**TASK GOAL**
What follows is a set of records; give them all back exactly.

**WORKING DATA**
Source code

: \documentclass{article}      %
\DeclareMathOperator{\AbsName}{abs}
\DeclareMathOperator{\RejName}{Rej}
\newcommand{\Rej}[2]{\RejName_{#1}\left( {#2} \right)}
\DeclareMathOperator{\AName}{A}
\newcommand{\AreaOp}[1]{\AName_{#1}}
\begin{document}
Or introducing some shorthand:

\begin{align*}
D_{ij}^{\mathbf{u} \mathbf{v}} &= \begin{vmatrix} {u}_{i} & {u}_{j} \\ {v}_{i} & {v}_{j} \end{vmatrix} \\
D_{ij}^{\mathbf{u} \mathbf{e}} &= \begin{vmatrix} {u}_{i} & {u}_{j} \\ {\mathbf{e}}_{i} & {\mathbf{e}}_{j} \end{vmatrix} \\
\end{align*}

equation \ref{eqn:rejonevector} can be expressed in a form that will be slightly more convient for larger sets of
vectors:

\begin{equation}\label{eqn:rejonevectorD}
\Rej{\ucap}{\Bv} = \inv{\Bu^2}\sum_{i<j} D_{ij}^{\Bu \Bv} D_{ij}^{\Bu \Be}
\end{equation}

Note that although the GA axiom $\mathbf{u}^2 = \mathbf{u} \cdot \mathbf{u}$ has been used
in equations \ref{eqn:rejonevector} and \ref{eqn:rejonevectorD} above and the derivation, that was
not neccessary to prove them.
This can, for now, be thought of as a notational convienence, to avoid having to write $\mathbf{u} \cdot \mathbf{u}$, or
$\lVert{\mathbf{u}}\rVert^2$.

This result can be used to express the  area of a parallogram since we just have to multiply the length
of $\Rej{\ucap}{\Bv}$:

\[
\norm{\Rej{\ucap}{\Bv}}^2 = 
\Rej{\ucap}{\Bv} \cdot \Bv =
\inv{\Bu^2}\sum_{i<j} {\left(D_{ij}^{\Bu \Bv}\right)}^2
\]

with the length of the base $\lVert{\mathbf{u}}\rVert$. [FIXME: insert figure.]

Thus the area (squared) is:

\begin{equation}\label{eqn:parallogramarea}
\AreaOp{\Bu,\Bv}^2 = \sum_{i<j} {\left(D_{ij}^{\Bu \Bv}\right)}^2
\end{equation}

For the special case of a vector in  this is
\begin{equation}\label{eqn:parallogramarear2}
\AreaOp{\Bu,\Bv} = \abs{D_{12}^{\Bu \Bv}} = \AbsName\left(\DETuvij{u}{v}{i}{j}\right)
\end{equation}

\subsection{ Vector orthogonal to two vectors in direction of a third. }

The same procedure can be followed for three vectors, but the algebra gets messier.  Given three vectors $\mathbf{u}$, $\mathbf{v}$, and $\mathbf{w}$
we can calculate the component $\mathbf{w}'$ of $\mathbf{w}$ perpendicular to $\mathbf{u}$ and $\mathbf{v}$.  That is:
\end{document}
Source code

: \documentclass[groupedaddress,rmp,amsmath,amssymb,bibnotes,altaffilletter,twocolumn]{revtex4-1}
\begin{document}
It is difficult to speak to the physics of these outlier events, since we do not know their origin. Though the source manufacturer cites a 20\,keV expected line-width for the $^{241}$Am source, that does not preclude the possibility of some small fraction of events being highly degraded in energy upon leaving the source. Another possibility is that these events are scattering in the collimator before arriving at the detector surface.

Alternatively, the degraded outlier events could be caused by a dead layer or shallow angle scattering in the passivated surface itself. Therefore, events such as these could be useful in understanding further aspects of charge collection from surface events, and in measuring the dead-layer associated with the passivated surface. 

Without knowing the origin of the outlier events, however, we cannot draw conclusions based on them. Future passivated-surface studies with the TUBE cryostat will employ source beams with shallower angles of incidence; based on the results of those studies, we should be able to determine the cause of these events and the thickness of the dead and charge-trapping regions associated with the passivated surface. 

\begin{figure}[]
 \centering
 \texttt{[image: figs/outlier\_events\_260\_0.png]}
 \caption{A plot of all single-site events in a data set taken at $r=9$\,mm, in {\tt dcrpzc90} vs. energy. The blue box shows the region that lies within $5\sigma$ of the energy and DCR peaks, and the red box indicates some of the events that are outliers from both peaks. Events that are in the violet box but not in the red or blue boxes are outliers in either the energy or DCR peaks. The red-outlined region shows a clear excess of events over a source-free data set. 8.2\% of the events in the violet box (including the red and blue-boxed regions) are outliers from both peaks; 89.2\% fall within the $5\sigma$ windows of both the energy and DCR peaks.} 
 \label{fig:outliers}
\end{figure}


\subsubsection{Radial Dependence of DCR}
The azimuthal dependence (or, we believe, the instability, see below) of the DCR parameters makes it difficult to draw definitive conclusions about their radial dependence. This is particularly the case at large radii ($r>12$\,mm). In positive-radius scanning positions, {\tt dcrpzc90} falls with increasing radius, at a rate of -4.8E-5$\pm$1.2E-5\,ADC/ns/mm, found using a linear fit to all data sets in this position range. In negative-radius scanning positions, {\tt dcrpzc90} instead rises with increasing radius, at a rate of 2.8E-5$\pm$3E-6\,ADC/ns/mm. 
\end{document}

**COMPLETED EXERCISE**
Source code

: \documentclass{article}      %
\DeclareMathOperator{\AbsName}{abs}
\DeclareMathOperator{\RejName}{Rej}
\newcommand{\Rej}[2]{\RejName_{#1}\left( {#2} \right)}
\DeclareMathOperator{\AName}{A}
\newcommand{\AreaOp}[1]{\AName_{#1}}
\begin{document}
Or introducing some shorthand:

\begin{align*}
D_{ij}^{\mathbf{u} \mathbf{v}} &= \begin{vmatrix} {u}_{i} & {u}_{j} \\ {v}_{i} & {v}_{j} \end{vmatrix} \\
D_{ij}^{\mathbf{u} \mathbf{e}} &= \begin{vmatrix} {u}_{i} & {u}_{j} \\ {\mathbf{e}}_{i} & {\mathbf{e}}_{j} \end{vmatrix} \\
\end{align*}

equation \ref{eqn:rejonevector} can be expressed in a form that will be slightly more convient for larger sets of
vectors:

\begin{equation}\label{eqn:rejonevectorD}
\Rej{\ucap}{\Bv} = \inv{\Bu^2}\sum_{i<j} D_{ij}^{\Bu \Bv} D_{ij}^{\Bu \Be}
\end{equation}

Note that although the GA axiom $\mathbf{u}^2 = \mathbf{u} \cdot \mathbf{u}$ has been used
in equations \ref{eqn:rejonevector} and \ref{eqn:rejonevectorD} above and the derivation, that was
not neccessary to prove them.
This can, for now, be thought of as a notational convienence, to avoid having to write $\mathbf{u} \cdot \mathbf{u}$, or
$\lVert{\mathbf{u}}\rVert^2$.

This result can be used to express the  area of a parallogram since we just have to multiply the length
of $\Rej{\ucap}{\Bv}$:

\[
\norm{\Rej{\ucap}{\Bv}}^2 = 
\Rej{\ucap}{\Bv} \cdot \Bv =
\inv{\Bu^2}\sum_{i<j} {\left(D_{ij}^{\Bu \Bv}\right)}^2
\]

with the length of the base $\lVert{\mathbf{u}}\rVert$. [FIXME: insert figure.]

Thus the area (squared) is:

\begin{equation}\label{eqn:parallogramarea}
\AreaOp{\Bu,\Bv}^2 = \sum_{i<j} {\left(D_{ij}^{\Bu \Bv}\right)}^2
\end{equation}

For the special case of a vector in  this is
\begin{equation}\label{eqn:parallogramarear2}
\AreaOp{\Bu,\Bv} = \abs{D_{12}^{\Bu \Bv}} = \AbsName\left(\DETuvij{u}{v}{i}{j}\right)
\end{equation}

\subsection{ Vector orthogonal to two vectors in direction of a third. }

The same procedure can be followed for three vectors, but the algebra gets messier.  Given three vectors $\mathbf{u}$, $\mathbf{v}$, and $\mathbf{w}$
we can calculate the component $\mathbf{w}'$ of $\mathbf{w}$ perpendicular to $\mathbf{u}$ and $\mathbf{v}$.  That is:
\end{document}
Source code

: \documentclass[groupedaddress,rmp,amsmath,amssymb,bibnotes,altaffilletter,twocolumn]{revtex4-1}
\begin{document}
It is difficult to speak to the physics of these outlier events, since we do not know their origin. Though the source manufacturer cites a 20\,keV expected line-width for the $^{241}$Am source, that does not preclude the possibility of some small fraction of events being highly degraded in energy upon leaving the source. Another possibility is that these events are scattering in the collimator before arriving at the detector surface.

Alternatively, the degraded outlier events could be caused by a dead layer or shallow angle scattering in the passivated surface itself. Therefore, events such as these could be useful in understanding further aspects of charge collection from surface events, and in measuring the dead-layer associated with the passivated surface. 

Without knowing the origin of the outlier events, however, we cannot draw conclusions based on them. Future passivated-surface studies with the TUBE cryostat will employ source beams with shallower angles of incidence; based on the results of those studies, we should be able to determine the cause of these events and the thickness of the dead and charge-trapping regions associated with the passivated surface. 

\begin{figure}[]
 \centering
 \texttt{[image: figs/outlier\_events\_260\_0.png]}
 \caption{A plot of all single-site events in a data set taken at $r=9$\,mm, in {\tt dcrpzc90} vs. energy. The blue box shows the region that lies within $5\sigma$ of the energy and DCR peaks, and the red box indicates some of the events that are outliers from both peaks. Events that are in the violet box but not in the red or blue boxes are outliers in either the energy or DCR peaks. The red-outlined region shows a clear excess of events over a source-free data set. 8.2\% of the events in the violet box (including the red and blue-boxed regions) are outliers from both peaks; 89.2\% fall within the $5\sigma$ windows of both the energy and DCR peaks.} 
 \label{fig:outliers}
\end{figure}


\subsubsection{Radial Dependence of DCR}
The azimuthal dependence (or, we believe, the instability, see below) of the DCR parameters makes it difficult to draw definitive conclusions about their radial dependence. This is particularly the case at large radii ($r>12$\,mm). In positive-radius scanning positions, {\tt dcrpzc90} falls with increasing radius, at a rate of -4.8E-5$\pm$1.2E-5\,ADC/ns/mm, found using a linear fit to all data sets in this position range. In negative-radius scanning positions, {\tt dcrpzc90} instead rises with increasing radius, at a rate of 2.8E-5$\pm$3E-6\,ADC/ns/mm. 
\end{document}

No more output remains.